NOUVELLES
18/04/2016 01:43 EDT | Actualisé 19/04/2017 01:12 EDT

Yémen: l'ouverture des pourparlers de paix retardée (source gouvernementale)

L'ouverture des pourparlers de paix sur le Yémen, prévue lundi à Koweït, est "retardée" car la délégation des rebelles chiites Houthis n'a pas encore quitté la capitale yéménite Sanaa, a-t-on appris de source proche de la délégation gouvernementale.

"Jusqu'ici, nous n'avons pas d'informations, à part que la délégation des Houthis est en retard", qu'elle n'a "pas encore quitté Sanaa et qu'elle tergiverse", a indiqué cette source sous le couvert de l'anonymat.

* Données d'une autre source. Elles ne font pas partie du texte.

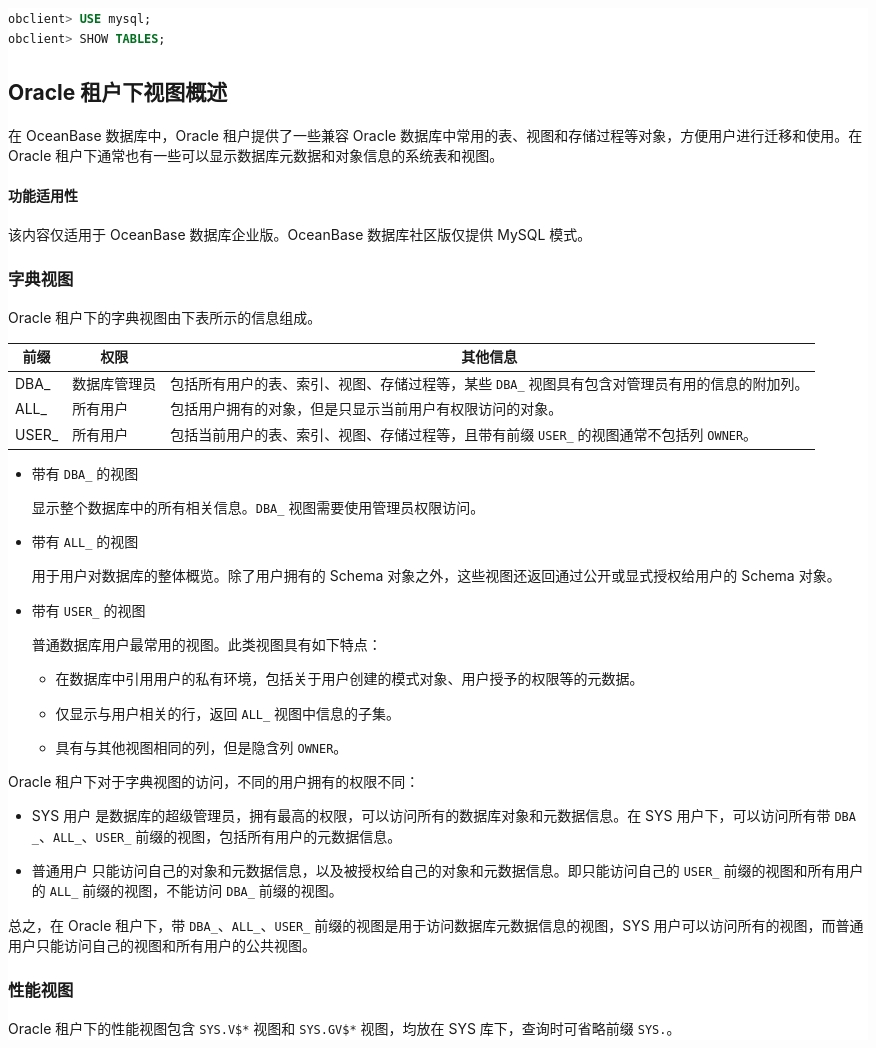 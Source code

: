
   ```sql
  obclient> USE mysql;
  obclient> SHOW TABLES;
  ```

## Oracle 租户下视图概述

在 OceanBase 数据库中，Oracle 租户提供了一些兼容 Oracle 数据库中常用的表、视图和存储过程等对象，方便用户进行迁移和使用。在 Oracle 租户下通常也有一些可以显示数据库元数据和对象信息的系统表和视图。

  <main id="notice" >
    <h4>功能适用性</h4>
    <p>该内容仅适用于 OceanBase 数据库企业版。OceanBase 数据库社区版仅提供 MySQL 模式。</p>
  </main>

### 字典视图

Oracle 租户下的字典视图由下表所示的信息组成。

| **前缀** | **权限**  |            **其他信息**             |
|--------|--------|---------------------------------|
| DBA_   | 数据库管理员 |包括所有用户的表、索引、视图、存储过程等，某些 `DBA_` 视图具有包含对管理员有用的信息的附加列。  |
| ALL_   | 所有用户   | 包括用户拥有的对象，但是只显示当前用户有权限访问的对象。                      |
| USER_  | 所有用户   | 包括当前用户的表、索引、视图、存储过程等，且带有前缀 `USER_` 的视图通常不包括列 `OWNER`。 |

* 带有 `DBA_` 的视图

  显示整个数据库中的所有相关信息。`DBA_` 视图需要使用管理员权限访问。
  
* 带有 `ALL_` 的视图

  用于用户对数据库的整体概览。除了用户拥有的 Schema 对象之外，这些视图还返回通过公开或显式授权给用户的 Schema 对象。
  
* 带有 `USER_` 的视图

  普通数据库用户最常用的视图。此类视图具有如下特点：
  * 在数据库中引用用户的私有环境，包括关于用户创建的模式对象、用户授予的权限等的元数据。

  * 仅显示与用户相关的行，返回 `ALL_` 视图中信息的子集。

  * 具有与其他视图相同的列，但是隐含列 `OWNER`。

Oracle 租户下对于字典视图的访问，不同的用户拥有的权限不同：

* SYS 用户
  是数据库的超级管理员，拥有最高的权限，可以访问所有的数据库对象和元数据信息。在 SYS 用户下，可以访问所有带 `DBA_`、`ALL_`、`USER_` 前缀的视图，包括所有用户的元数据信息。

* 普通用户
  只能访问自己的对象和元数据信息，以及被授权给自己的对象和元数据信息。即只能访问自己的 `USER_` 前缀的视图和所有用户的 `ALL_` 前缀的视图，不能访问 `DBA_` 前缀的视图。

总之，在 Oracle 租户下，带 `DBA_`、`ALL_`、`USER_` 前缀的视图是用于访问数据库元数据信息的视图，SYS 用户可以访问所有的视图，而普通用户只能访问自己的视图和所有用户的公共视图。

### 性能视图

Oracle 租户下的性能视图包含 `SYS.V$*` 视图和 `SYS.GV$*` 视图，均放在 SYS 库下，查询时可省略前缀 `SYS.`。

Les pourparlers qui doivent s'ouvrir lundi sous l'égide de l'ONU à Koweït sont "retardés", a-t-elle ajouté.

La délégation gouvernementale, qui se trouve déjà à Koweït, est dirigée par le ministre yéménite des Affaires étrangères, Abdel Malek al-Mekhlafi.

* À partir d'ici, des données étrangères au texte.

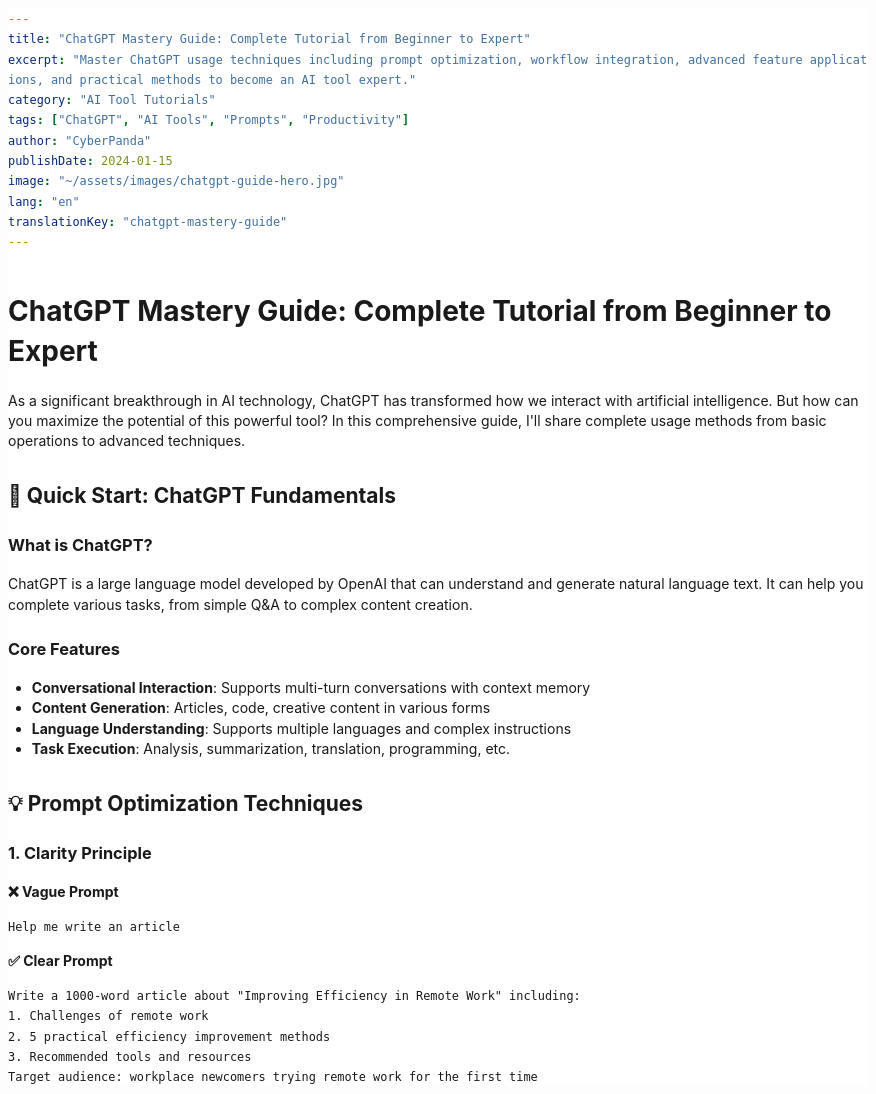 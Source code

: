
 ```yaml
---
title: "ChatGPT Mastery Guide: Complete Tutorial from Beginner to Expert"
excerpt: "Master ChatGPT usage techniques including prompt optimization, workflow integration, advanced feature applications, and practical methods to become an AI tool expert."
category: "AI Tool Tutorials"
tags: ["ChatGPT", "AI Tools", "Prompts", "Productivity"]
author: "CyberPanda"
publishDate: 2024-01-15
image: "~/assets/images/chatgpt-guide-hero.jpg"
lang: "en"
translationKey: "chatgpt-mastery-guide"
---
```


# ChatGPT Mastery Guide: Complete Tutorial from Beginner to Expert

As a significant breakthrough in AI technology, ChatGPT has transformed how we interact with artificial intelligence. But how can you maximize the potential of this powerful tool? In this comprehensive guide, I'll share complete usage methods from basic operations to advanced techniques.

## 🚀 Quick Start: ChatGPT Fundamentals

### What is ChatGPT?

ChatGPT is a large language model developed by OpenAI that can understand and generate natural language text. It can help you complete various tasks, from simple Q&A to complex content creation.

### Core Features

- **Conversational Interaction**: Supports multi-turn conversations with context memory
- **Content Generation**: Articles, code, creative content in various forms
- **Language Understanding**: Supports multiple languages and complex instructions
- **Task Execution**: Analysis, summarization, translation, programming, etc.

## 💡 Prompt Optimization Techniques

### 1. Clarity Principle

**❌ Vague Prompt**
```
Help me write an article
```

**✅ Clear Prompt**
```
Write a 1000-word article about "Improving Efficiency in Remote Work" including:
1. Challenges of remote work
2. 5 practical efficiency improvement methods
3. Recommended tools and resources
Target audience: workplace newcomers trying remote work for the first time
```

A Sanaa, une source proche des rebelles a confirmé à l'AFP que la délégation des Houthis était toujours dans la capitale yéménite.

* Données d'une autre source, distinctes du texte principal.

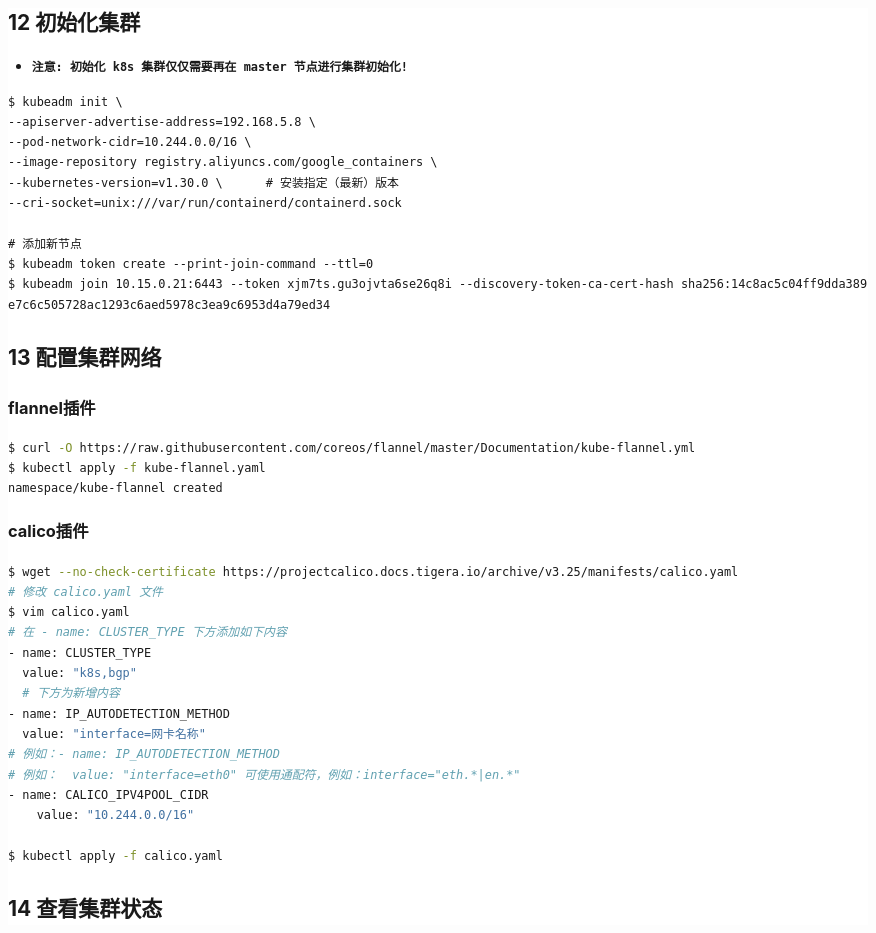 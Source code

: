 ## 12 初始化集群

- **`注意: 初始化 k8s 集群仅仅需要再在 master 节点进行集群初始化!`**

```shell
$ kubeadm init \
--apiserver-advertise-address=192.168.5.8 \
--pod-network-cidr=10.244.0.0/16 \
--image-repository registry.aliyuncs.com/google_containers \
--kubernetes-version=v1.30.0 \		# 安装指定（最新）版本
--cri-socket=unix:///var/run/containerd/containerd.sock

# 添加新节点
$ kubeadm token create --print-join-command --ttl=0
$ kubeadm join 10.15.0.21:6443 --token xjm7ts.gu3ojvta6se26q8i --discovery-token-ca-cert-hash sha256:14c8ac5c04ff9dda389e7c6c505728ac1293c6aed5978c3ea9c6953d4a79ed34 
```

## 13 配置集群网络

### flannel插件

```sh
$ curl -O https://raw.githubusercontent.com/coreos/flannel/master/Documentation/kube-flannel.yml
$ kubectl apply -f kube-flannel.yaml
namespace/kube-flannel created
```



### calico插件

```sh
$ wget --no-check-certificate https://projectcalico.docs.tigera.io/archive/v3.25/manifests/calico.yaml
# 修改 calico.yaml 文件
$ vim calico.yaml
# 在 - name: CLUSTER_TYPE 下方添加如下内容
- name: CLUSTER_TYPE
  value: "k8s,bgp"
  # 下方为新增内容
- name: IP_AUTODETECTION_METHOD
  value: "interface=网卡名称"
# 例如：- name: IP_AUTODETECTION_METHOD
# 例如：  value: "interface=eth0" 可使用通配符，例如：interface="eth.*|en.*"
- name: CALICO_IPV4POOL_CIDR 
	value: "10.244.0.0/16"

$ kubectl apply -f calico.yaml
```



## 14 查看集群状态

Vendredi, le médiateur de l'ONU pour le Yémen Ismaïl Ould Cheikh Ahmed avait confirmé devant le Conseil de sécurité des Nations unies qu'un nouveau round de négociations interyéménites devait s'ouvrir lundi à Koweït, en dépit de violations d'un cessez-le-feu entré en vigueur le 10 avril.

Le conflit au Yémen oppose les forces progouvernementales loyales au président Abd Rabbo Mansour Hadi à des rebelles chiites Houthis qui l'ont chassé de la capitale Sanaa en septembre 2014 avec l'aide d'unités de l'armée restées fidèles à l'ex-chef d'Etat Ali Abdallah Saleh.

La guerre a pris une dimension régionale lorsque l'Arabie saoudite a pris en mars 2015 la tête d'une coalition militaire arabo-sunnite pour enrayer l'avancée des Houthis, accusés d'être soutenus par l'Iran.

Depuis cette intervention, la guerre a fait 6.400 morts, pour moitié des civils, et plus de 30.500 blessés, tandis que 2,8 millions de personnes ont été déplacées et 80% de la population a besoin d'une assistance humanitaire, selon l'ONU.